Stored dataset items:
***

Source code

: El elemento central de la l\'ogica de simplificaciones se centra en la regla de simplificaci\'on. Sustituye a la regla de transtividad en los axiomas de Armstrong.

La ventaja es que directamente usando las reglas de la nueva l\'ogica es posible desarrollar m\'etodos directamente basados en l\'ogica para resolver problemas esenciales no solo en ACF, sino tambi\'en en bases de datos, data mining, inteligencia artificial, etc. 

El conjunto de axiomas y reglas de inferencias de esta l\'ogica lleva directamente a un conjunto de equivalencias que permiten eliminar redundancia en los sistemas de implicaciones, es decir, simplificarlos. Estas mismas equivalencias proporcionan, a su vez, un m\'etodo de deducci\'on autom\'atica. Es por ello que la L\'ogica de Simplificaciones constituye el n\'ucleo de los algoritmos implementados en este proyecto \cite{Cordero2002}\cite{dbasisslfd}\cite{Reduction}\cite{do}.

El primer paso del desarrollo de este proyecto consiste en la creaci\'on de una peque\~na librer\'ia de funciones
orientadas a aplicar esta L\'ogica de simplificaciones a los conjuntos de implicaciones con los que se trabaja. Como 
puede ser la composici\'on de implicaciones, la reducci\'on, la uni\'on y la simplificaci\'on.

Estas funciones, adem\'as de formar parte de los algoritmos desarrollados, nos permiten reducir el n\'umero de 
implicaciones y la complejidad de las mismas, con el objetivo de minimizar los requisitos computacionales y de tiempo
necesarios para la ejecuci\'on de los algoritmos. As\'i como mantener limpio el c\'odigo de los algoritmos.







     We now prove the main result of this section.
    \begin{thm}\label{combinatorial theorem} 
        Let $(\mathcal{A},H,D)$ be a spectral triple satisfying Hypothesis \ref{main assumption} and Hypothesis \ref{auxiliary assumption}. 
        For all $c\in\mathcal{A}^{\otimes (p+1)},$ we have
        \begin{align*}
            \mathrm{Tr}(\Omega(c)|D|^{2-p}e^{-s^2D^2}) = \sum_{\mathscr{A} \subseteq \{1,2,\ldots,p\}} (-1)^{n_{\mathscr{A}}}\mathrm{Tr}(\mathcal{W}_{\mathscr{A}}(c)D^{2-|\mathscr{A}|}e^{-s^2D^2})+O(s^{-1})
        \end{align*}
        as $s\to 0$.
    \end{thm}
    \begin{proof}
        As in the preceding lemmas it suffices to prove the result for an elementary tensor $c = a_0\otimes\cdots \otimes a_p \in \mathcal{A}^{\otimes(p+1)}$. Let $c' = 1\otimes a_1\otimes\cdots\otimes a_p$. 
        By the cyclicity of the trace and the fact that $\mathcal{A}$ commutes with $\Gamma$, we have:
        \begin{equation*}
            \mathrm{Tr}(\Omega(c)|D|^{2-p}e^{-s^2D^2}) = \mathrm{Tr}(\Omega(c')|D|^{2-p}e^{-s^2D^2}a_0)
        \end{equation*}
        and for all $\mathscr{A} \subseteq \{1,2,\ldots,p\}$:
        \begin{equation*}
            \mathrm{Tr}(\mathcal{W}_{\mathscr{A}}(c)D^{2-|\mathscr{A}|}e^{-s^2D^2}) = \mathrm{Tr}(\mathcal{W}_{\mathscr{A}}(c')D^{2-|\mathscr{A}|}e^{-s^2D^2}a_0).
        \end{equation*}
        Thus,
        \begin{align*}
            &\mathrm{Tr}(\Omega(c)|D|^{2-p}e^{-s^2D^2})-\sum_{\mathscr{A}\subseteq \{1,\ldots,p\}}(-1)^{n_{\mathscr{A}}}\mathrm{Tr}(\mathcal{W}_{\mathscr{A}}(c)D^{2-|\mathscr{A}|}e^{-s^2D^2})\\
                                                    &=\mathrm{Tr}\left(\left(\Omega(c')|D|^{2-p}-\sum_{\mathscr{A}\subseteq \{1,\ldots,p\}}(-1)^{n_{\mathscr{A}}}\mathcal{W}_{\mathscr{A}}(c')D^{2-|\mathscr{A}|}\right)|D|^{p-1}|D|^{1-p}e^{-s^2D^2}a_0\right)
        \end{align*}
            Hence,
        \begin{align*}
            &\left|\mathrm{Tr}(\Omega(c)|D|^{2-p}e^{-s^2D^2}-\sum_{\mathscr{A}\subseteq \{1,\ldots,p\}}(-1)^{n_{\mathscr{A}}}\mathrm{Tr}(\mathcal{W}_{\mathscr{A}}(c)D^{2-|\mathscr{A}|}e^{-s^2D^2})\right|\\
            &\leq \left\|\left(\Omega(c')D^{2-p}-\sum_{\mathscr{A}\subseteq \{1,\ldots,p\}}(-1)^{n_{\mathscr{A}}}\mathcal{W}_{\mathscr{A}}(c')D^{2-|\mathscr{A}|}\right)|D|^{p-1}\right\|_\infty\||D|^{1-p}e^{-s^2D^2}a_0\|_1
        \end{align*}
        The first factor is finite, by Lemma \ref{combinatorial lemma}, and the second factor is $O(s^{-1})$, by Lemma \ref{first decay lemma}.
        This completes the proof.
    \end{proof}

***

Work item: Collect the lines of the records that include the string "Estas".

Solution for this exercise:
El conjunto de axiomas y reglas de inferencias de esta l\'ogica lleva directamente a un conjunto de equivalencias que permiten eliminar redundancia en los sistemas de implicaciones, es decir, simplificarlos. Estas mismas equivalencias proporcionan, a su vez, un m\'etodo de deducci\'on autom\'atica. Es por ello que la L\'ogica de Simplificaciones constituye el n\'ucleo de los algoritmos implementados en este proyecto \cite{Cordero2002}\cite{dbasisslfd}\cite{Reduction}\cite{do}.
Estas funciones, adem\'as de formar parte de los algoritmos desarrollados, nos permiten reducir el n\'umero de 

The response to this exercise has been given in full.